Esta es la historia de una niña enojona que se llamaba Galia. Todo le molestaba, hasta cuando su maestra le mandaba corregir algún ejercicio de Matemáticas, ella lloraba de coraje. Sus compañeros de grupo ya no sabían cómo tratarla, siempre que jugaban, ella se enojaba por casi cualquier cosa. Cuando comenzaba a enojarse se ponía tan roja de su cara que los de su salón de clases la apodaron Galia “La Tomate”. Su mamá siempre decía que era muy chiquita para enojarse tanto, pues apenas tenía 9 años.

En el salón de Galia había otra niña que no tenía amigos, se llamaba Sonia y era un poco agresiva, contestaba feo, también se enojaba por todo y por esos sus compañeros la apodaban “La Cebolla”, ya que los hacía llorar con sus groserías.

Galia y Sonia siempre estaban solas porque no podían controlar sus emociones.

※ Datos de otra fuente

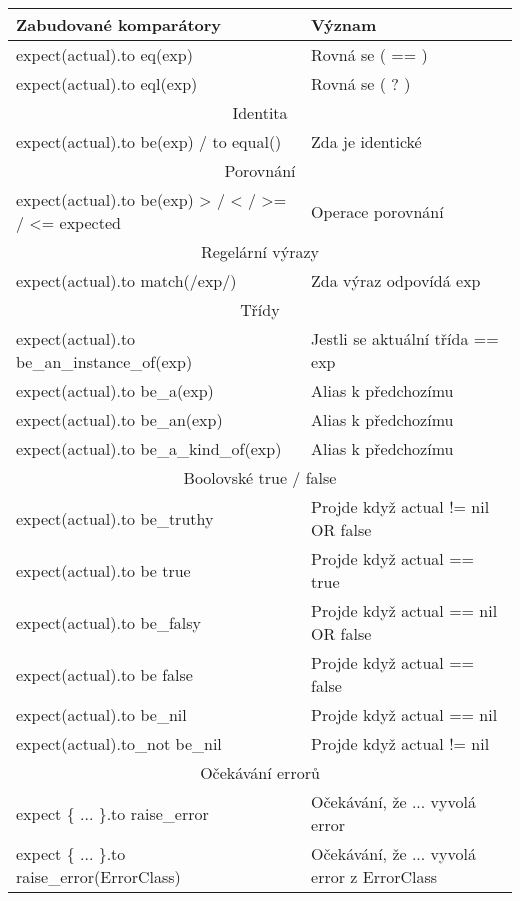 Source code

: \begin{longtable}{| p{} | p{} |} 
 \textbf{Zabudované komparátory} & \textbf{Význam} \\ 
 \hline\hline
 expect(actual).to eq(exp) & Rovná se ( == ) \\
 \hline
 expect(actual).to eql(exp) & Rovná se ( ? ) \\
 \hline\hline
 \multicolumn{2}{||c||}{Identita}\\
 \hline
 expect(actual).to be(exp) / to equal() & Zda je identické\\
 \hline\hline
 \multicolumn{2}{||c||}{Porovnání}\\
 \hline
 expect(actual).to be(exp) > / < / >= / <= expected & Operace porovnání \\
 \hline\hline
 \multicolumn{2}{||c||}{Regelární výrazy}\\
 \hline
 expect(actual).to match(/exp/) & Zda výraz odpovídá exp \\
 \hline\hline
 \multicolumn{2}{||c||}{Třídy}\\
 \hline\hline
 expect(actual).to be\_an\_instance\_of(exp) & Jestli se aktuální třída == exp \\
 \hline
 expect(actual).to be\_a(exp) & Alias k předchozímu \\
 \hline
 expect(actual).to be\_an(exp) & Alias k předchozímu  \\
 \hline
 expect(actual).to be\_a\_kind\_of(exp) & Alias k předchozímu  \\
 \hline
 \multicolumn{2}{||c||}{Boolovské true / false}\\
 \hline\hline
 expect(actual).to be\_truthy  & Projde když actual != nil OR false\\
 \hline
 expect(actual).to be true    & Projde když actual == true \\
 \hline
 expect(actual).to be\_falsy   & Projde když actual == nil OR false \\
 \hline
 expect(actual).to be false   & Projde když actual == false \\
 \hline
 expect(actual).to be\_nil     & Projde když actual == nil \\
 \hline
 expect(actual).to\_not be\_nil & Projde když actual != nil \\
 \hline
 \multicolumn{2}{||c||}{Očekávání errorů}\\
 \hline\hline
 expect \{ ... \}.to raise\_error & Očekávání, že ... vyvolá error \\
 \hline
 expect \{ ... \}.to raise\_error(ErrorClass) & Očekávání, že ... vyvolá error z ErrorClass\\

\end{longtable}
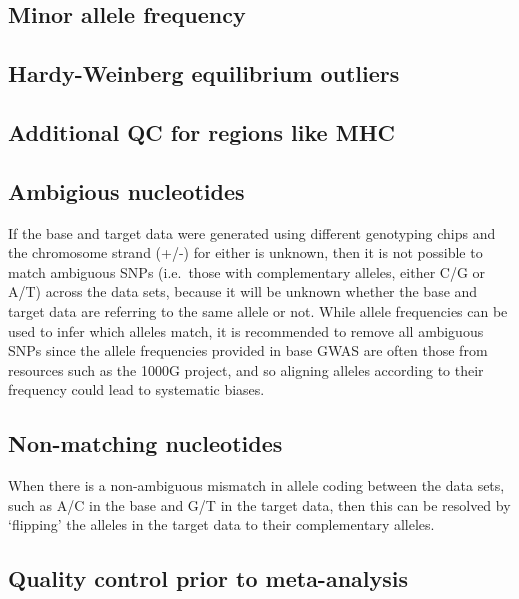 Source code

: \documentclass[
]{book}
\begin{document}
\hypertarget{minor-allele-frequency}{%
\subsection{Minor allele frequency}\label{minor-allele-frequency}}

\hypertarget{hardy-weinberg-equilibrium-outliers}{%
\subsection{Hardy-Weinberg equilibrium outliers}\label{hardy-weinberg-equilibrium-outliers}}

\hypertarget{additional-qc-for-regions-like-mhc}{%
\subsection{Additional QC for regions like MHC}\label{additional-qc-for-regions-like-mhc}}

\hypertarget{ambigious-nucleotides}{%
\subsection{Ambigious nucleotides}\label{ambigious-nucleotides}}

If the base and target data were generated using different genotyping chips and the chromosome strand (+/-) for either is unknown, then it is not possible to match ambiguous SNPs (i.e.~those with complementary alleles, either C/G or A/T) across the data sets, because it will be unknown whether the base and target data are referring to the same allele or not. While allele frequencies can be used to infer which alleles match, it is recommended to remove all ambiguous SNPs since the allele frequencies provided in base GWAS are often those from resources such as the 1000G project, and so aligning alleles according to their frequency could lead to systematic biases.

\hypertarget{non-matching-nucleotides}{%
\subsection{Non-matching nucleotides}\label{non-matching-nucleotides}}

When there is a non-ambiguous mismatch in allele coding between the data sets, such as A/C in the base and G/T in the target data, then this can be resolved by `flipping' the alleles in the target data to their complementary alleles.

\hypertarget{quality-control-prior-to-meta-analysis}{%
\subsection{Quality control prior to meta-analysis}\label{quality-control-prior-to-meta-analysis}}
\end{document}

No sólo en su salón eran famosas por su carácter, sino en toda la escuela las conocían muy bien. Cuando salían al recreo o a algún evento, sus compañeros decían: “miren, ahí va Galia, “La Tomate” y Sonia, “La Cebolla”. Era muy triste para ellas todo eso. Todos las llamaban así, menos un niño. Un grado más arriba del de Sonia y Galia estudiaba un niño muy alegre, su personalidad era ligera y fresca y por eso le decían Pepe “El Pepino”.

Un día en la escuela, la maestra de Galia les recordó que tendrían examen de Matemáticas muy pronto y que no olvidaran estudiar, pero Galia lo olvidó: se fue de vacaciones con su familia a Disney y cuando regresó, fue el día de la prueba. Galia no sabía nada de nada, comenzó a ponerse roja y quería copiarles a todos los de su salón. Al comenzar el recreo le preguntó a Sonia que qué había contestado en algunas preguntas y ella le respondió que nada porque tampoco había estudiado. Las dos estaban muy nerviosas porque no querían reprobar. No se habían dado cuenta que Pepe, su compañero un año más grande, las había escuchado.

–Pero no se preocupen, yo las ayudaré a estudiar– les dijo Pepe.

Galia y Sonia estaban sorprendidas que alguien estuviera siendo amable con ellas.

–Muchas gracias– dijeron juntas.

Todas las tardes Pepe se quedaba con las niñas para estudiar los temas que no entendían.

–Deberíamos ser amigas– le dijo Galia a Sonia.

–Me gusta mucho tu idea ¬– le respondió Sonia.

Pepe estaba muy feliz de ver lo que estaba ocurriendo. Los días pasaron y los tres se hicieron muy buenos amigos, así que se les ocurrió una súper idea: hacer un club de estudio. Niños de otros salones iban al club de estudio y mejoraban sus calificaciones. Pero lo mejor, fue que Sonia y Galia aprendieron a convivir con los demás, se volvieron más amables, tranquilas y sabían controlar mejor sus emociones. Aunque eso no hizo que les quitaran sus apodos a los tres: Tomate, Cebolla y Pepino por eso su club se llamó “El club de la ensalada”.